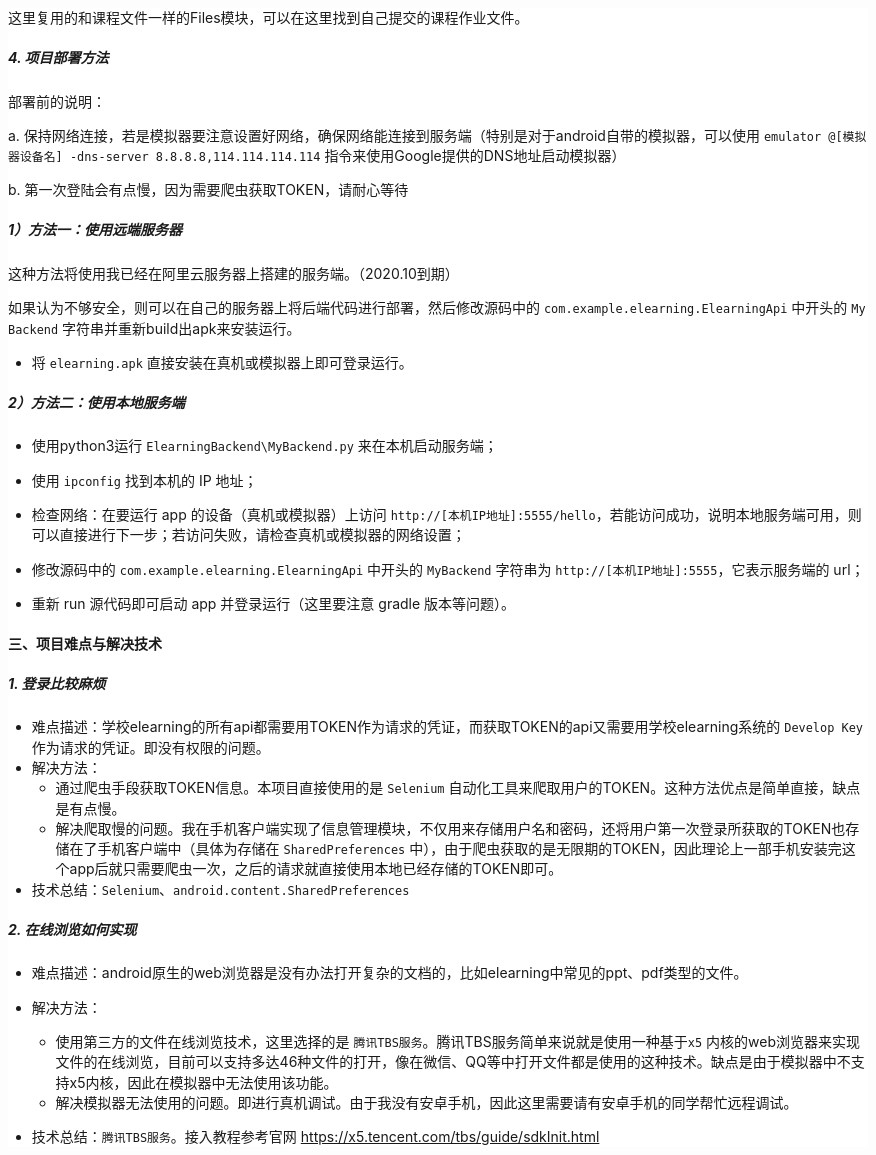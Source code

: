  这里复用的和课程文件一样的Files模块，可以在这里找到自己提交的课程作业文件。



##### 4. 项目部署方法

部署前的说明：

a. 保持网络连接，若是模拟器要注意设置好网络，确保网络能连接到服务端（特别是对于android自带的模拟器，可以使用 `emulator @[模拟器设备名] -dns-server 8.8.8.8,114.114.114.114` 指令来使用Google提供的DNS地址启动模拟器）

b. 第一次登陆会有点慢，因为需要爬虫获取TOKEN，请耐心等待



##### 1）方法一：使用远端服务器

这种方法将使用我已经在阿里云服务器上搭建的服务端。（2020.10到期）

如果认为不够安全，则可以在自己的服务器上将后端代码进行部署，然后修改源码中的 `com.example.elearning.ElearningApi` 中开头的 `MyBackend` 字符串并重新build出apk来安装运行。

* 将 `elearning.apk` 直接安装在真机或模拟器上即可登录运行。

##### 2）方法二：使用本地服务端

* 使用python3运行 `ElearningBackend\MyBackend.py` 来在本机启动服务端；

* 使用 `ipconfig` 找到本机的 IP 地址；

* 检查网络：在要运行 app 的设备（真机或模拟器）上访问 `http://[本机IP地址]:5555/hello`，若能访问成功，说明本地服务端可用，则可以直接进行下一步；若访问失败，请检查真机或模拟器的网络设置；

* 修改源码中的 `com.example.elearning.ElearningApi` 中开头的 `MyBackend` 字符串为 `http://[本机IP地址]:5555`，它表示服务端的 url；

* 重新 run 源代码即可启动 app 并登录运行（这里要注意 gradle 版本等问题）。

  

#### 三、项目难点与解决技术

##### 1. 登录比较麻烦

* 难点描述：学校elearning的所有api都需要用TOKEN作为请求的凭证，而获取TOKEN的api又需要用学校elearning系统的 `Develop Key` 作为请求的凭证。即没有权限的问题。
* 解决方法：
  * 通过爬虫手段获取TOKEN信息。本项目直接使用的是 `Selenium` 自动化工具来爬取用户的TOKEN。这种方法优点是简单直接，缺点是有点慢。
  * 解决爬取慢的问题。我在手机客户端实现了信息管理模块，不仅用来存储用户名和密码，还将用户第一次登录所获取的TOKEN也存储在了手机客户端中（具体为存储在 `SharedPreferences` 中），由于爬虫获取的是无限期的TOKEN，因此理论上一部手机安装完这个app后就只需要爬虫一次，之后的请求就直接使用本地已经存储的TOKEN即可。
* 技术总结：`Selenium`、`android.content.SharedPreferences`

##### 2. 在线浏览如何实现

* 难点描述：android原生的web浏览器是没有办法打开复杂的文档的，比如elearning中常见的ppt、pdf类型的文件。
* 解决方法：
  * 使用第三方的文件在线浏览技术，这里选择的是 `腾讯TBS服务`。腾讯TBS服务简单来说就是使用一种基于`x5` 内核的web浏览器来实现文件的在线浏览，目前可以支持多达46种文件的打开，像在微信、QQ等中打开文件都是使用的这种技术。缺点是由于模拟器中不支持x5内核，因此在模拟器中无法使用该功能。
  * 解决模拟器无法使用的问题。即进行真机调试。由于我没有安卓手机，因此这里需要请有安卓手机的同学帮忙远程调试。

* 技术总结：`腾讯TBS服务`。接入教程参考官网 https://x5.tencent.com/tbs/guide/sdkInit.html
══════════════════════════════
> **AIM OF THE EXERCISE**: Leave out the pictures and repeat exactly the lines from the start of the material through the line that contains "这种方法将使用我已经在阿里云服务器上搭建的服务端。（2020.10到期）", both included.

> **WRITTEN SOLUTION**:
Source code

:  这里复用的和课程文件一样的Files模块，可以在这里找到自己提交的课程作业文件。



##### 4. 项目部署方法

部署前的说明：

a. 保持网络连接，若是模拟器要注意设置好网络，确保网络能连接到服务端（特别是对于android自带的模拟器，可以使用 `emulator @[模拟器设备名] -dns-server 8.8.8.8,114.114.114.114` 指令来使用Google提供的DNS地址启动模拟器）

b. 第一次登陆会有点慢，因为需要爬虫获取TOKEN，请耐心等待



##### 1）方法一：使用远端服务器

这种方法将使用我已经在阿里云服务器上搭建的服务端。（2020.10到期）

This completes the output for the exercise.